== WHAT IS NEEDED ==
After locating the line with "- Rohuküla 7036" in the data that follows, return it and every later line exactly, up to and including the line with "- Nõmme Saardes on arvatavasti Kilingi-Nõmme".

*****

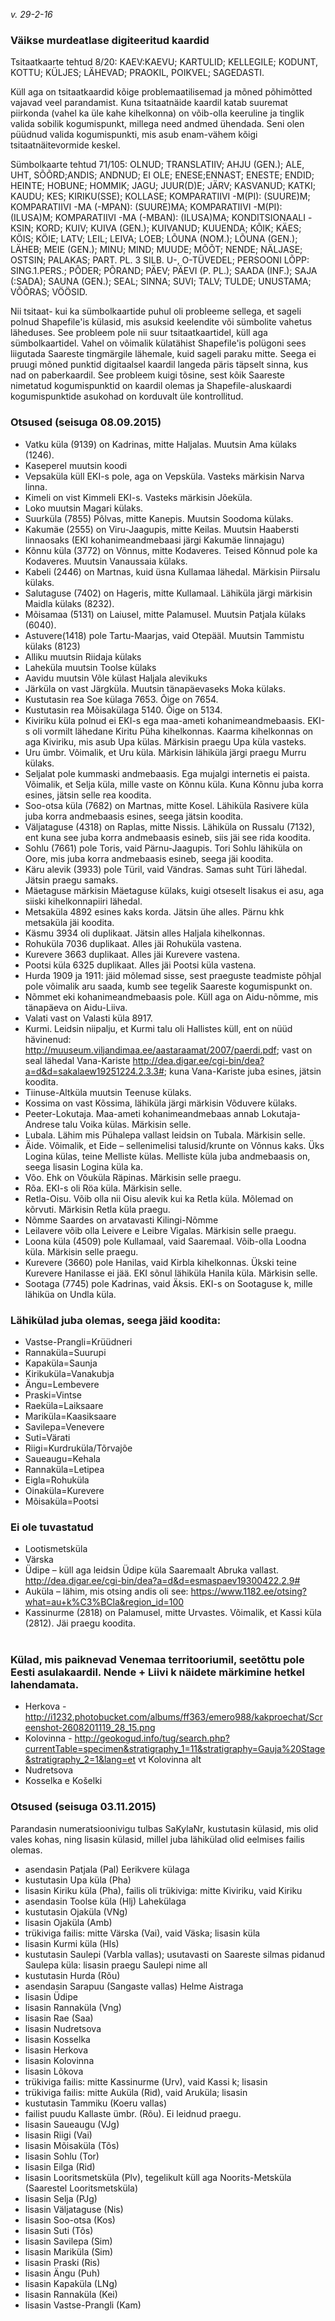 
*v. 29-2-16*


### Väikse murdeatlase digiteeritud kaardid

Tsitaatkaarte tehtud 8/20: KAEV:KAEVU; KARTULID; KELLEGILE; KODUNT, KOTTU; KÜLJES; LÄHEVAD; PRAOKIL, POIKVEL; SAGEDASTI.

Küll aga on tsitaatkaardid kõige problemaatilisemad ja mõned põhimõtted vajavad veel parandamist. Kuna tsitaatnäide kaardil katab suuremat piirkonda (vahel ka üle kahe kihelkonna) on võib-olla keeruline ja tinglik valida sobilik kogumispunkt, millega need andmed ühendada. Seni olen püüdnud valida kogumispunkti, mis asub enam-vähem kõigi tsitaatnäitevormide keskel.

Sümbolkaarte tehtud 71/105: OLNUD; TRANSLATIIV; AHJU (GEN.); ALE, UHT, SÕÕRD;ANDIS; ANDNUD; EI OLE; ENESE;ENNAST; ENESTE; ENDID; HEINTE; HOBUNE; HOMMIK; JAGU; JUUR(D)E; JÄRV; KASVANUD; KATKI; KAUDU; KES; KIRIKU(SSE); KOLLASE; KOMPARATIIVI -M(PI): (SUURE)M; KOMPARATIIVI -MA (-MPAN): (SUURE)MA; KOMPARATIIVI -M(PI): (ILUSA)M; KOMPARATIIVI -MA (-MBAN): (ILUSA)MA; KONDITSIONAALI -KSIN; KORD; KUIV; KUIVA (GEN.); KUIVANUD; KUUENDA; KÕIK; KÄES; KÖIS; KÖIE; LATV; LEIL; LEIVA; LOEB; LÕUNA (NOM.); LÕUNA (GEN.); LÄHEB; MEIE (GEN.); MINU; MIND; MUUDE; MÕÕT; NENDE; NÄLJASE; OSTSIN; PALAKAS; PART. PL. 3 SILB. U-, O-TÜVEDEL; PERSOONI LÕPP: SING.1.PERS.; PÕDER; PÕRAND; PÄEV; PÄEVI (P. PL.); SAADA (INF.); SAJA (:SADA); SAUNA (GEN.); SEAL; SINNA; SUVI; TALV; TULDE; UNUSTAMA; VÕÕRAS; VÖÖSID. 

Nii tsitaat- kui ka sümbolkaartide puhul oli probleeme sellega, et sageli polnud Shapefile'is külasid, mis asuksid keelendite või sümbolite vahetus läheduses. See probleem pole nii suur tsitaatkaartidel, küll aga sümbolkaartidel. Vahel on võimalik külatähist Shapefile'is polügoni sees liigutada Saareste tingmärgile lähemale, kuid sageli paraku mitte. Seega ei pruugi mõned punktid digitaalsel kaardil langeda päris täpselt sinna, kus nad on paberkaardil. See probleem kuigi tõsine, sest kõik Saareste nimetatud kogumispunktid on kaardil olemas ja Shapefile-aluskaardi kogumispunktide asukohad on korduvalt üle kontrollitud. 


### Otsused (seisuga 08.09.2015)

- Vatku küla (9139) on Kadrinas, mitte Haljalas. Muutsin Ama külaks (1246).
- Kaseperel muutsin koodi 
- Vepsaküla küll EKI-s pole, aga on Vepsküla. Vasteks märkisin Narva linna. 
- Kimeli on vist Kimmeli EKI-s. Vasteks märkisin Jõeküla. 
- Loko muutsin Magari külaks. 
- Suurküla (7855) Põlvas, mitte Kanepis. Muutsin Soodoma külaks. 
- Kakumäe (2555) on Viru-Jaagupis, mitte Keilas. Muutsin Haabersti linnaosaks (EKI kohanimeandmebaasi järgi Kakumäe linnajagu)
- Kõnnu küla (3772) on Võnnus, mitte Kodaveres. Teised Kõnnud pole ka Kodaveres. Muutsin Vanaussaia külaks. 
- Kabeli (2446) on Martnas, kuid üsna Kullamaa lähedal. Märkisin Piirsalu külaks. 
- Salutaguse (7402) on Hageris, mitte Kullamaal. Lähiküla järgi märkisin Maidla külaks (8232).
- Mõisamaa (5131) on Laiusel, mitte Palamusel. Muutsin Patjala külaks (6040).
- Astuvere(1418) pole Tartu-Maarjas, vaid Otepääl. Muutsin Tammistu külaks (8123)
- Alliku muutsin Riidaja külaks 
- Laheküla muutsin Toolse külaks 
- Aavidu muutsin Võle külast Haljala alevikuks 
- Järküla on vast Järgküla. Muutsin tänapäevaseks Moka külaks. 
- Kustutasin rea Soe külaga 7653. Õige on 7654. 
- Kustutasin rea Mõisakülaga 5140. Õige on 5134. 
- Kiviriku küla polnud ei EKI-s ega maa-ameti kohanimeandmebaasis. EKI-s oli vormilt lähedane Kiritu Püha kihelkonnas. Kaarma kihelkonnas on aga Kiviriku, mis asub Upa külas. Märkisin praegu Upa küla vasteks. 
- Uru ümbr. Võimalik, et Uru küla. Märkisin lähiküla järgi praegu Murru külaks. 
- Seljalat pole kummaski andmebaasis. Ega mujalgi internetis ei paista. Võimalik, et Selja küla, mille vaste on Kõnnu küla. Kuna Kõnnu juba korra esines, jätsin selle rea koodita. 
- Soo-otsa küla (7682) on Martnas, mitte Kosel. Lähiküla Rasivere küla juba korra andmebaasis esines, seega jätsin koodita. 
- Väljataguse (4318) on Raplas, mitte Nissis. Lähiküla on Russalu (7132), ent kuna see juba korra andmebaasis esineb, siis jäi see rida koodita. 
- Sohlu (7661) pole Toris, vaid Pärnu-Jaagupis. Tori Sohlu lähiküla on Oore, mis juba korra andmebaasis esineb, seega jäi koodita. 
- Käru alevik (3933) pole Türil, vaid Vändras. Samas suht Türi lähedal. Jätsin praegu samaks. 
- Mäetaguse märkisin Mäetaguse külaks, kuigi otseselt Iisakus ei asu, aga siiski kihelkonnapiiri lähedal. 
- Metsaküla 4892 esines kaks korda. Jätsin ühe alles. Pärnu khk metsaküla jäi koodita. 
- Käsmu 3934 oli duplikaat. Jätsin alles Haljala kihelkonnas. 
- Rohuküla 7036 duplikaat. Alles jäi Rohuküla vastena. 
- Kurevere 3663 duplikaat. Alles jäi Kurevere vastena. 
- Pootsi küla 6325 duplikaat. Alles jäi Pootsi küla vastena. 
- Hurda 1909 ja 1911: jäid mõlemad sisse, sest praeguste teadmiste põhjal pole võimalik aru saada, kumb see tegelik Saareste kogumispunkt on. 
- Nõmmet eki kohanimeandmebaasis pole. Küll aga on Aidu-nõmme, mis tänapäeva on Aidu-Liiva. 
- Valati vast on Valasti küla 8917. 
- Kurmi. Leidsin niipalju, et Kurmi talu oli Hallistes küll, ent on nüüd hävinenud: http://muuseum.viljandimaa.ee/aastaraamat/2007/paerdi.pdf; vast on  seal lähedal Vana-Kariste  http://dea.digar.ee/cgi-bin/dea?a=d&d=sakalaew19251224.2.3.3#; kuna Vana-Kariste juba esines, jätsin koodita. 
- Tiinuse-Altküla muutsin Teenuse külaks. 
- Kossima on vast Kõssima, lähiküla järgi märkisin Võduvere külaks. 
- Peeter-Lokutaja. Maa-ameti kohanimeandmebaas annab Lokutaja-Andrese talu Voika külas. Märkisin selle. 
- Lubala. Lähim mis Pühalepa vallast leidsin on Tubala. Märkisin selle. 
- Äide. Võimalik, et Eide – sellenimelisi talusid/krunte on Võnnus kaks. Üks Logina külas, teine Melliste külas. Melliste küla juba andmebaasis on, seega lisasin Logina küla ka. 
- Võo. Ehk on Võuküla Räpinas. Märkisin selle praegu. 
- Rõa. EKI-s oli Röa küla. Märkisin selle. 
- Retla-Oisu. Võib olla nii Oisu alevik kui ka Retla küla. Mõlemad on kõrvuti. Märkisin Retla küla praegu. 
- Nõmme Saardes on arvatavasti Kilingi-Nõmme 
- Leilavere võib olla Leivere e Leibre Vigalas. Märkisin selle praegu. 
- Loona küla (4509) pole Kullamaal, vaid Saaremaal. Võib-olla Loodna küla. Märkisin selle praegu. 
- Kurevere (3660) pole Hanilas, vaid Kirbla kihelkonnas. Ükski teine Kurevere Hanilasse ei jää. EKI sõnul lähiküla Hanila küla. Märkisin selle. 
- Sootaga (7745) pole Kadrinas, vaid Äksis. EKI-s on Sootaguse k, mille lähiküa on Undla küla. 

### Lähikülad juba olemas, seega jäid koodita: 
- Vastse-Prangli=Krüüdneri 
- Rannaküla=Suurupi 
- Kapaküla=Saunja 
- Kirikuküla=Vanakubja 
- Ängu=Lembevere 
- Praski=Vintse 
- Raeküla=Laiksaare 
- Mariküla=Kaasiksaare 
- Savilepa=Venevere 
- Suti=Värati 
- Riigi=Kurdruküla/Tõrvajõe 
- Saueaugu=Kehala 
- Rannaküla=Letipea 
- Eigla=Rohuküla 
- Oinaküla=Kurevere 
- Mõisaküla=Pootsi

### Ei ole tuvastatud 
 
- Lootismetsküla 
- Värska 
- Üdipe – küll aga leidsin Üdipe küla Saaremaalt Abruka vallast. http://dea.digar.ee/cgi-bin/dea?a=d&d=esmaspaev19300422.2.9# 
- Auküla – lähim, mis otsing andis oli see: https://www.1182.ee/otsing?what=au+k%C3%BCla&region_id=100 
- Kassinurme (2818) on Palamusel, mitte Urvastes. Võimalik, et Kassi küla (2812). Jäi praegu koodita.  
 

### Külad, mis paiknevad Venemaa territooriumil, seetõttu pole Eesti asulakaardil. Nende + Liivi k näidete märkimine hetkel lahendamata. 
- Herkova - http://i1232.photobucket.com/albums/ff363/emero988/kakproechat/Screenshot-2608201119_28_15.png 
- Kolovinna - http://geokogud.info/tug/search.php?currentTable=specimen&stratigraphy_1=11&stratigraphy=Gauja%20Stage&stratigraphy_2=1&lang=et vt Kolovinna alt
- Nudretsova
- Kosselka e Košelki

### Otsused (seisuga 03.11.2015) 

Parandasin numeratsioonivigu tulbas SaKylaNr, kustutasin külasid, mis olid vales kohas, ning lisasin külasid, millel juba lähikülad olid eelmises failis olemas. 
- asendasin Patjala (Pal) Eerikvere külaga 
- kustutasin Upa küla (Pha) 
- lisasin Kiriku küla (Pha), failis oli trükiviga: mitte Kiviriku, vaid Kiriku 
- asendasin Toolse küla (Hlj) Lahekülaga 
- kustutasin Ojaküla (VNg) 
- lisasin Ojaküla (Amb) 
- trükiviga failis: mitte Värska (Vai), vaid Väska; lisasin küla 
- lisasin Kurmi küla (Hls) 
- kustutasin Saulepi (Varbla vallas); usutavasti on Saareste silmas pidanud Saulepa küla: lisasin praegu Saulepi nime all 
- kustutasin Hurda (Rõu) 
- asendasin Sarapuu (Sangaste vallas) Helme Aistraga 
- lisasin Üdipe 
- lisasin Rannaküla (Vng) 
- lisasin Rae (Saa) 
- lisasin Nudretsova 
- lisasin Kosselka 
- lisasin Herkova 
- lisasin Kolovinna 
- lisasin Lõkova 
- trükiviga failis: mitte Kassinurme (Urv), vaid Kassi k; lisasin 
- trükiviga failis: mitte Auküla (Rid), vaid Aruküla; lisasin 
- kustutasin Tammiku (Koeru vallas) 
- failist puudu Kallaste ümbr. (Rõu). Ei leidnud praegu. 
- lisasin Saueaugu (VJg)
- lisasin Riigi (Vai) 
- lisasin Mõisaküla (Tõs) 
- lisasin Sohlu (Tor) 
- lisasin Eilga (Rid) 
- lisasin Looritsmetsküla (Plv), tegelikult küll aga Noorits-Metsküla (Saarestel Looritsmetsküla) 
- lisasin Selja (PJg) 
- lisasin Väljataguse (Nis) 
- lisasin Soo-otsa (Kos) 
- lisasin Suti (Tõs) 
- lisasin Savilepa (Sim) 
- lisasin Mariküla (Sim) 
- lisasin Praski (Ris) 
- lisasin Ängu (Puh) 
- lisasin Kapaküla (LNg) 
- lisasin Rannaküla (Kei) 
- lisasin Vastse-Prangli (Kam)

*****

== ANSWER SECTION ==
- Rohuküla 7036 duplikaat. Alles jäi Rohuküla vastena. 
- Kurevere 3663 duplikaat. Alles jäi Kurevere vastena. 
- Pootsi küla 6325 duplikaat. Alles jäi Pootsi küla vastena. 
- Hurda 1909 ja 1911: jäid mõlemad sisse, sest praeguste teadmiste põhjal pole võimalik aru saada, kumb see tegelik Saareste kogumispunkt on. 
- Nõmmet eki kohanimeandmebaasis pole. Küll aga on Aidu-nõmme, mis tänapäeva on Aidu-Liiva. 
- Valati vast on Valasti küla 8917. 
- Kurmi. Leidsin niipalju, et Kurmi talu oli Hallistes küll, ent on nüüd hävinenud: http://muuseum.viljandimaa.ee/aastaraamat/2007/paerdi.pdf; vast on  seal lähedal Vana-Kariste  http://dea.digar.ee/cgi-bin/dea?a=d&d=sakalaew19251224.2.3.3#; kuna Vana-Kariste juba esines, jätsin koodita. 
- Tiinuse-Altküla muutsin Teenuse külaks. 
- Kossima on vast Kõssima, lähiküla järgi märkisin Võduvere külaks. 
- Peeter-Lokutaja. Maa-ameti kohanimeandmebaas annab Lokutaja-Andrese talu Voika külas. Märkisin selle. 
- Lubala. Lähim mis Pühalepa vallast leidsin on Tubala. Märkisin selle. 
- Äide. Võimalik, et Eide – sellenimelisi talusid/krunte on Võnnus kaks. Üks Logina külas, teine Melliste külas. Melliste küla juba andmebaasis on, seega lisasin Logina küla ka. 
- Võo. Ehk on Võuküla Räpinas. Märkisin selle praegu. 
- Rõa. EKI-s oli Röa küla. Märkisin selle. 
- Retla-Oisu. Võib olla nii Oisu alevik kui ka Retla küla. Mõlemad on kõrvuti. Märkisin Retla küla praegu. 
- Nõmme Saardes on arvatavasti Kilingi-Nõmme 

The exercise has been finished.